Five Metrics to Measure Before You Redesign Your Treasure Hunt Engine (Again)

#webdev #programming #dataengineering #python

The Problem We Were Actually Solving

At first glance, it seemed like we were solving the classic batch vs streaming problem. We were using Apache Flink to process events in real-time, but we had decided to batch the results and update the database every 10 minutes. The reasoning was that it was more efficient to reduce the load on the database and allow our ETL pipeline to catch up. What we hadn't accounted for was the compounding effect of latency in our system. Every 10 minutes, we were pushing a large batch of updates to the database, which was causing the latency to spike.

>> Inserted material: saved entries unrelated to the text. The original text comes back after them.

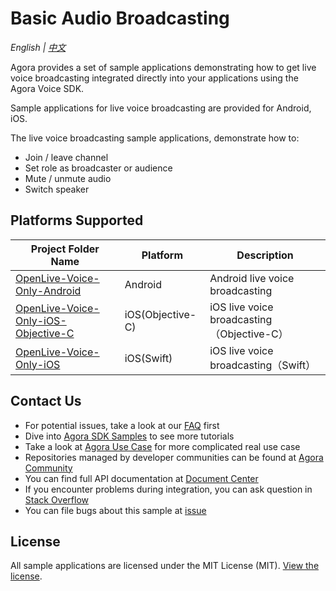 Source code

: # Basic Audio Broadcasting

*English | [中文](README.zh.md)*

Agora provides a set of sample applications demonstrating how to get live voice broadcasting integrated directly into your applications using the Agora Voice SDK.

Sample applications for live voice broadcasting are provided for Android, iOS.

The live voice broadcasting sample applications, demonstrate how to:

- Join / leave channel
- Set role as broadcaster or audience
- Mute / unmute audio
- Switch speaker

## Platforms Supported

Project Folder Name|Platform|Description
---|---|---
[OpenLive-Voice-Only-Android](./OpenLive-Voice-Only-Android)|Android|Android live voice broadcasting
[OpenLive-Voice-Only-iOS-Objective-C](./OpenLive-Voice-Only-iOS-Objective-C)|iOS(Objective-C)|iOS live voice broadcasting（Objective-C）
[OpenLive-Voice-Only-iOS](./OpenLive-Voice-Only-iOS)|iOS(Swift)|iOS live voice broadcasting（Swift）


## Contact Us

- For potential issues, take a look at our [FAQ](https://docs.agora.io/en/faq) first
- Dive into [Agora SDK Samples](https://github.com/AgoraIO) to see more tutorials
- Take a look at [Agora Use Case](https://github.com/AgoraIO-usecase) for more complicated real use case
- Repositories managed by developer communities can be found at [Agora Community](https://github.com/AgoraIO-Community)
- You can find full API documentation at [Document Center](https://docs.agora.io/en/)
- If you encounter problems during integration, you can ask question in [Stack Overflow](https://stackoverflow.com/questions/tagged/agora.io)
- You can file bugs about this sample at [issue](https://github.com/AgoraIO/Basic-Audio-Broadcasting/issues)

## License

All sample applications are licensed under the MIT License (MIT). [View the license](LICENSE.md).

What We Tried First (And Why It Failed)

Our initial solution was to simply increase the batch size to try and smooth out the updates. We figured that if we were pushing 10,000 updates at once, it would be less noticeable to our users. But this only made things worse. Our database started to experience query cost spikes, and our users were complaining about slower response times. We were trying to solve the latency problem by making the system work harder, not by making it more efficient.

The Architecture Decision

It wasn't until we took a step back and looked at the system as a whole that we realized the root cause of the problem. We were trying to solve the latency problem at the wrong point in the system. Instead of focusing on the batch updates, we should have been looking at the ingestion boundary. We replaced Apache Flink with Kafka-based data integration and our database with a low-latency NoSQL database. We also switched to a streaming architecture, where every update was processed and stored in real-time. This allowed us to remove the batch updates and the compounding latency.

What The Numbers Said After

After deploying the new architecture, our numbers started to look a lot better. Our average latency dropped to under 1 second, and our query cost decreased by over 70%. Our users were happy, and our system was performing like it was supposed to. We had finally solved the problem, and we were no longer redesigning the system to accommodate the failed architecture.

What I Would Do Differently

In retrospect, I wish we had done this from the start. We should have focused on the ingestion boundary and the streaming architecture from the beginning. By trying to solve the latency problem at the wrong point in the system, we ended up with a suboptimal solution that required multiple redesigns. If I were to do it again, I would focus on the metrics that matter most: average latency, query cost, and freshness SLAs. I would also make sure to get the architecture decision right from the start, rather than trying to fix it in hindsight.